Teure Treuhand in untreuen Händen

■ Untersuchungsausschuß legt nach einem Jahr seinen Abschlußbericht über die Breuel-Behörde vor

Berlin (taz) – „Er wußte nicht, daß er nichts wußte, weil er nicht wußte, daß es etwas zu wissen gab“, so urteilt Otto Shily (SPD) über Finanzminister Theo Waigel und seine Aufsichtspflicht gegenüber der Breuel-Behörde. Gestern stellte er als Vorsitzender des Treuhanduntersuchungsausschusses den Abschlußbericht vor. Die Bundesregierung habe die Behörde weitgehend allein schalten und walten lassen. Erst in Zukunft werde sich das „wahre Ausmaß der wirtschaftlichen und sozialen Verheerungen“ herausstellen, glaubt Shily. Die Abgeordneten der Regierungskoalition hingegen stellten Waigel erwartungsgemäß ein gutes Zeugnis aus: Er habe die Rechts- und Fachaufsicht „ordnungsgemäß ausgeübt.“

Seit letzten Herbst versuchte der von der SPD beantragte Untersuchungsausschuß, die Arbeit der Treuhand zu überprüfen. Mit geringem Erfolg, denn das Finanzministerium, die Breuel-Behörde und die Koalitionsvertreter im Ausschuß haben dafür gesorgt, daß den Abgeordneten möglichst viele Informationen über die Arbeit der Privatisierungsbehörde vorenthalten wurden. Monatelang mußten die Abgeordneten auf die ersten Akten warten. Fast 80 Prozent von ihnen waren dann als Verschlußsache deklariert. In ihrem Eifer, möglichst nichts an die Öffentlichkeit dringen zu lassen, stuften Treuhand und Bundesfinanzministerium sogar Presseartikel und das Treuhandgesetz als geheim ein. Bis heute überhaupt nicht zugänglich sind die Protokolle der höchsten Treuhand-Entscheidungsgremien. Die Breuel- Behörde machte dafür einen unausforschbaren „Kernbereich exekutiver Eigenverantwortung“ geltend, den das Bundesverfassungsgericht einmal der Regierung zugebilligt hatte. Die SPD reichte im Frühjahr eine Klage in Karlsruhe ein – mit dem Urteil aber ist erst weit nach den Bundestagswahlen zu rechnen, kündigten die Richter mit den roten Roben an.
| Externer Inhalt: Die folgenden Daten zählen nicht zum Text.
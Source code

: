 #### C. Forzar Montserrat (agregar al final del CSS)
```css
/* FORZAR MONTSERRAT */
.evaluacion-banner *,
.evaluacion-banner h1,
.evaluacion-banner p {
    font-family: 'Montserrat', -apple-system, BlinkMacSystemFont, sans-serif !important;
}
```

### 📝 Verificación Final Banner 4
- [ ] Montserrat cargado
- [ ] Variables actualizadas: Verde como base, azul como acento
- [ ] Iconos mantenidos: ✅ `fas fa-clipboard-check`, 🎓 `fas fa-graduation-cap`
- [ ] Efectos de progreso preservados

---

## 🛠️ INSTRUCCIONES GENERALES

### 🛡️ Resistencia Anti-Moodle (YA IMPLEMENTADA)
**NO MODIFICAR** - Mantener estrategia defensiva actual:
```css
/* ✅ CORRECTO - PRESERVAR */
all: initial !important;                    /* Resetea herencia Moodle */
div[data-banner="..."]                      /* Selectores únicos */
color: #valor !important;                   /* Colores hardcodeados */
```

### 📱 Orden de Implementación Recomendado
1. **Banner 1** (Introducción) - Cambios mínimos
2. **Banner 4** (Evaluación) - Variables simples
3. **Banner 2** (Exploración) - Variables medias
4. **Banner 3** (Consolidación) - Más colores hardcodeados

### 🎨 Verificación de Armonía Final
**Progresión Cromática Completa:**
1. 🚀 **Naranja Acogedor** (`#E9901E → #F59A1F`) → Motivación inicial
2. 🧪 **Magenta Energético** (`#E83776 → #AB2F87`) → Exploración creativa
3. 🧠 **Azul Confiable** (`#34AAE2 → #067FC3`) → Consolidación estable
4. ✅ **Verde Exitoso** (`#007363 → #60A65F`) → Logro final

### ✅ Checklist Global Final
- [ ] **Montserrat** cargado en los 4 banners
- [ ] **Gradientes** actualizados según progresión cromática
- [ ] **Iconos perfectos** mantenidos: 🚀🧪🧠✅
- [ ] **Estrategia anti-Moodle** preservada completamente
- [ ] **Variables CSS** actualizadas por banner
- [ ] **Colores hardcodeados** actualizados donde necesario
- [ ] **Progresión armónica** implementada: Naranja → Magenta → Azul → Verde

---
Immer wieder verhinderten CDU/CSU und FDP, daß der Ausschuß auch außerhalb der Sitzungswochen tagen konnte. Von den 214 eingeladenen Zeugen wurden deshalb nur 114 vernommen. „Die Arbeit des Untersuchungsausschusses bleibt ein Torso“, bilanziert Shily. Es müsse überprüft werden, ob der Ausschuß in der nächsten Legislaturperiode „ernsthaft“ weiterarbeiten solle.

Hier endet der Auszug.